Post-Fontan Echo/Cardio Appt

Today Tyson had his first echocardiogram since discharge after his Fontan/Coles surgery. I was really hoping and praying for big, wide open pulmonary veins. As unrealistic as that is, I still prayed for a miracle for Tyson. But no, they are still very small. At this point we are more concerned with the size of the pulmonary veins than anything other part/defect in his heart. Pulmonary vein stenosis is a very scary disease and I really just wish I'd never ever heard those words in my life. But it's a reality, so we deal with it.

Lately every time Tyson goes for another test or procedure, it seems to reveal new problems that arise. There is concern about the size of the left pulmonary artery (which Dr McCrindle wasn't surprised about at all - and we knew it was a problem since almost the very beginning but apparently they don't always mention every single concern they have at every appointment unless we specifically ask.) The echo tech had to call in another Dr. to look at the echo with his own eyes because he himself was having a difficult time measuring/reporting to Dr McCrindle on the pulmonary artery.
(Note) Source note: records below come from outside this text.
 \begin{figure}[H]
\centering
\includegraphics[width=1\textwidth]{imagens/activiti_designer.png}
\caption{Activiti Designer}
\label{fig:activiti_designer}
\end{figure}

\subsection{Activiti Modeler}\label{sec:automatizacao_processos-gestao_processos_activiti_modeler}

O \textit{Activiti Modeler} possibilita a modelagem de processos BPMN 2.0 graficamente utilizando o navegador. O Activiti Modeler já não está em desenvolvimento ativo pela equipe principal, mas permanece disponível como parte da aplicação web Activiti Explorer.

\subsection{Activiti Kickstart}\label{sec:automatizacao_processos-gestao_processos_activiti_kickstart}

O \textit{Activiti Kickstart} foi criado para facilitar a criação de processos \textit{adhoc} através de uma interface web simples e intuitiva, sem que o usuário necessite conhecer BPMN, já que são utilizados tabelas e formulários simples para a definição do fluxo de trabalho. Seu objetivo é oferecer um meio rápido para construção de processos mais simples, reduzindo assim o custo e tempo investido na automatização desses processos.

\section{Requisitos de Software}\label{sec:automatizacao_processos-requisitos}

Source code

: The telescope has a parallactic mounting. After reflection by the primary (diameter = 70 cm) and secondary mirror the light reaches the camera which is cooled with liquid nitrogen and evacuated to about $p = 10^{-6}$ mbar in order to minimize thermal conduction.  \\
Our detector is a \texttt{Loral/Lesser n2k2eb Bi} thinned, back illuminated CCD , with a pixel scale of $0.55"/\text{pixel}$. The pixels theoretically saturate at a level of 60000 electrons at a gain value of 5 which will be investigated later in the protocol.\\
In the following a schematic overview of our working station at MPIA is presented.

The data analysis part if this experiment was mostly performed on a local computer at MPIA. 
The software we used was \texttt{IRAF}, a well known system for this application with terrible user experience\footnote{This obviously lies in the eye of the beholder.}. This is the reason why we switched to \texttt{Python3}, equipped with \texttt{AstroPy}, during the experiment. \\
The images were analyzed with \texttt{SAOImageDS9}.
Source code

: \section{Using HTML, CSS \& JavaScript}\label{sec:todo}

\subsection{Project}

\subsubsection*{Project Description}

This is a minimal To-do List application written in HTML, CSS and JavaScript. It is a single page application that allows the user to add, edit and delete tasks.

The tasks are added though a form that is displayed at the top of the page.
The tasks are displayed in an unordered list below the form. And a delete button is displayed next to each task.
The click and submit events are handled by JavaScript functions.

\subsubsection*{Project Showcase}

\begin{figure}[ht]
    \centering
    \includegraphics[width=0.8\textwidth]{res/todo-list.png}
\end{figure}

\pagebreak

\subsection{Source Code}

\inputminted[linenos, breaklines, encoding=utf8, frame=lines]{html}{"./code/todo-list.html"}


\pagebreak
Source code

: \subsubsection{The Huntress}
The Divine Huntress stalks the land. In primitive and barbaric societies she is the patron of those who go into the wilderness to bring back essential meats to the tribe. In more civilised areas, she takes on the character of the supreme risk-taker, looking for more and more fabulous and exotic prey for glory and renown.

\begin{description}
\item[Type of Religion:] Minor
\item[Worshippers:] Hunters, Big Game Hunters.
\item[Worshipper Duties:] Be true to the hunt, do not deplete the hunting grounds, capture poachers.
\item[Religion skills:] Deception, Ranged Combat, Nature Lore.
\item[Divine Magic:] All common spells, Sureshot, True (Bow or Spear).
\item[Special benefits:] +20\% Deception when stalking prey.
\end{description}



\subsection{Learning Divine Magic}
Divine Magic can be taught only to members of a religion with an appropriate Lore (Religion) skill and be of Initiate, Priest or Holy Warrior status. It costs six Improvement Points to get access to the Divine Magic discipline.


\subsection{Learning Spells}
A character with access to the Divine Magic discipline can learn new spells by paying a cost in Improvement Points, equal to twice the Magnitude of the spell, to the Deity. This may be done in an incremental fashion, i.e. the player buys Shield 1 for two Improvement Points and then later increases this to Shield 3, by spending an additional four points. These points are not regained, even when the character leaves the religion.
On a good note, the echo revealed good left ventricle function (this is good - his left ventricle is the only working ventricle and it's currently doing the work of two! )

Next Tyson had an Ecg while he was still sleeping.

And of course, waking the bear is always fun. Tyson did not disappoint us in that department, it's always fun dealing with a grouchy, hungry, drunk toddler. I hate sedate echos. I cannot WAIT until we can do this without sedating him! Today it was a good thing he was sedated though (despite his coughing for the past few weeks, his lungs sounded clear upon examination) because the echo lasted an hour and a half! The "average" echo is 30-45 minutes long.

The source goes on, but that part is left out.